**BRIEF**
How many lines of the entries hold the string "vulnerabilities"? Reply with the number alone.

* * * * * * * * *

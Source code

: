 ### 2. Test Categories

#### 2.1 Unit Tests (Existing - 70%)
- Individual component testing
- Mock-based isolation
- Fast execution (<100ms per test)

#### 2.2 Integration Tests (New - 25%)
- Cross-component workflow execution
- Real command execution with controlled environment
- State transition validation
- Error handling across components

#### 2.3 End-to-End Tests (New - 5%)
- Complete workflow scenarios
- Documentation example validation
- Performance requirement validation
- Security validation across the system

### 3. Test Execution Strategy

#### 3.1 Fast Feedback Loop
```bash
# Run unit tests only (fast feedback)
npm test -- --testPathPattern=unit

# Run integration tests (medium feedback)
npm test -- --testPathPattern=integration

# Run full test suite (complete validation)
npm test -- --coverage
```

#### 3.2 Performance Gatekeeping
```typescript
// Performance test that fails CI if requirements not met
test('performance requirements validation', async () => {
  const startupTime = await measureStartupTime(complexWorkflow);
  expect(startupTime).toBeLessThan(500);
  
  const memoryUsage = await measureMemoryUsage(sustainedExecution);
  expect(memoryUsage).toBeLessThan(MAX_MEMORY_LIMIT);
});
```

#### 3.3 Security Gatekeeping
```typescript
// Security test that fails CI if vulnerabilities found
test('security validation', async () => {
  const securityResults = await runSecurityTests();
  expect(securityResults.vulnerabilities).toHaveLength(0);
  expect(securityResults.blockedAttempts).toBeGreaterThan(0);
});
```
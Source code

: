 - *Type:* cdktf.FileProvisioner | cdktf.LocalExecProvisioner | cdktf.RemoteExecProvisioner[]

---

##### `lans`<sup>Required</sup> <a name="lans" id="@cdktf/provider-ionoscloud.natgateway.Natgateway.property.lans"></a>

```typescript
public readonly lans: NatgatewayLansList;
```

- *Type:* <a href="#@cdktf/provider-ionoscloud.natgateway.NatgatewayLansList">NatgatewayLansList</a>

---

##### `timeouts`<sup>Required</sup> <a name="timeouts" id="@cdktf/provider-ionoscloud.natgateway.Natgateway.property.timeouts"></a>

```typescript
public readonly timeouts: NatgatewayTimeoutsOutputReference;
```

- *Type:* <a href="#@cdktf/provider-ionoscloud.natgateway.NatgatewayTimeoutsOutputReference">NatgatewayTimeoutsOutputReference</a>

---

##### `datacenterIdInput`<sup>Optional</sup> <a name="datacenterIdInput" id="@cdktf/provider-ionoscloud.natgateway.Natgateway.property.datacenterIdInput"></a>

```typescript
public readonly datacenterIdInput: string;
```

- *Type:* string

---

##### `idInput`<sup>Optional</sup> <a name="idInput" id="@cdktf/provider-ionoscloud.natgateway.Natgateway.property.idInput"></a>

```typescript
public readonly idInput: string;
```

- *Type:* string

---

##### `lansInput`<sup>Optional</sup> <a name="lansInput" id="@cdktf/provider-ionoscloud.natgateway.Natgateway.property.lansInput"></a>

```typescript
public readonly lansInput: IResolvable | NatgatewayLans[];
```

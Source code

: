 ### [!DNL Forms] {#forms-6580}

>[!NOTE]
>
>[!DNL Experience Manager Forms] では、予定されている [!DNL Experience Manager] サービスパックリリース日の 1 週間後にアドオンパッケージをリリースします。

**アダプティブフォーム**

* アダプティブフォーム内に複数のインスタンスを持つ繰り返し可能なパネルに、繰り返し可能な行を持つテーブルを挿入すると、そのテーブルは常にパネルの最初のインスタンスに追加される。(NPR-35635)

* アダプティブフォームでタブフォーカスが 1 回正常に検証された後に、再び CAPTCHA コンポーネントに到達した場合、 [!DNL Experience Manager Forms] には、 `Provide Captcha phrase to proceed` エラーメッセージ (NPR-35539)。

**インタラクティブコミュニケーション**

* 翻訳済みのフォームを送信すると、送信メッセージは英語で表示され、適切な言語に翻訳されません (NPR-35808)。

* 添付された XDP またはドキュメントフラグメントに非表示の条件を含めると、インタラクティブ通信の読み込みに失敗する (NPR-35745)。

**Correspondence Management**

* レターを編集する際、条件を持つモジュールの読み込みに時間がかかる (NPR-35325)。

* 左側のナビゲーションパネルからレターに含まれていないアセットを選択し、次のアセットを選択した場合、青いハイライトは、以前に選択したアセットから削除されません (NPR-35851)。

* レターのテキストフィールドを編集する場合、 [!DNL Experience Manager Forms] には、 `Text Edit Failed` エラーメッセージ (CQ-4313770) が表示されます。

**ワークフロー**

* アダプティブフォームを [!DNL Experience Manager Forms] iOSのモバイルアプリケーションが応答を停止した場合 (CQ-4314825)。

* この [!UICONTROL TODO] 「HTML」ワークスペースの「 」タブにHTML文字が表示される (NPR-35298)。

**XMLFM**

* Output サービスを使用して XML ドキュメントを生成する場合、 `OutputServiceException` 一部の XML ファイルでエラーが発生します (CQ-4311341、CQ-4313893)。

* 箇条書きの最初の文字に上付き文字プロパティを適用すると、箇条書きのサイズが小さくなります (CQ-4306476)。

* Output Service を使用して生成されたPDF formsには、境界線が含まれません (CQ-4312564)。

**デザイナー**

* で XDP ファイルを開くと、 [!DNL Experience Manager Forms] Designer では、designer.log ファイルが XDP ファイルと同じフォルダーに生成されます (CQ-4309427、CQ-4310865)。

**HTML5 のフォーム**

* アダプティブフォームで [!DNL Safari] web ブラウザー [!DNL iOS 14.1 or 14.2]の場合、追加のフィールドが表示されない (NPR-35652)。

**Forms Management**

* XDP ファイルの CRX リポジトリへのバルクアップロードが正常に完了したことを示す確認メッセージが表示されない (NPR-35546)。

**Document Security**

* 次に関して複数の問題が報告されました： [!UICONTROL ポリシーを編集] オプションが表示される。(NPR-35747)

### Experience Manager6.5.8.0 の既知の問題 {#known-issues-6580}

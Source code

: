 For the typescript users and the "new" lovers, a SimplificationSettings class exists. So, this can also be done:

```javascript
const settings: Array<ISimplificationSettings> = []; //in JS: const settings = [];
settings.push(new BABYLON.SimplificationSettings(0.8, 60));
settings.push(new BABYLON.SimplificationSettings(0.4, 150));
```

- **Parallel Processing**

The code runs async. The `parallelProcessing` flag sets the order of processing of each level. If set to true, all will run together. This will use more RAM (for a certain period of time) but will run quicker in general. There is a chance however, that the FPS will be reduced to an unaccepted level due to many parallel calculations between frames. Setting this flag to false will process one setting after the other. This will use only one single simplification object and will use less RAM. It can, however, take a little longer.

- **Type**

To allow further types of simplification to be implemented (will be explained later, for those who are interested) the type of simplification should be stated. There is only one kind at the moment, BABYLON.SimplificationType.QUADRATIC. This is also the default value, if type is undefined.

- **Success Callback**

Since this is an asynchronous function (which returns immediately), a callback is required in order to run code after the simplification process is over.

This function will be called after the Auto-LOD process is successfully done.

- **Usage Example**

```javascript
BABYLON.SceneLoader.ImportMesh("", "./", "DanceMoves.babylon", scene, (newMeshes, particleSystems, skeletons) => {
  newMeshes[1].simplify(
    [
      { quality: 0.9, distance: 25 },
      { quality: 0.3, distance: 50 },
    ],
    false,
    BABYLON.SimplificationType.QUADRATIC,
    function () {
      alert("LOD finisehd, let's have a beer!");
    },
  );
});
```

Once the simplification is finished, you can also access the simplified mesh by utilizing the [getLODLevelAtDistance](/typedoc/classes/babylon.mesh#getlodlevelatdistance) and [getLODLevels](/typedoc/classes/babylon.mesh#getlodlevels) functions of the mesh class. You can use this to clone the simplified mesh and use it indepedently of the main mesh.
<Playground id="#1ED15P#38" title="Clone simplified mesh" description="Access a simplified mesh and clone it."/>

* * * * * * * * *

**RESULT OF THIS TASK**
2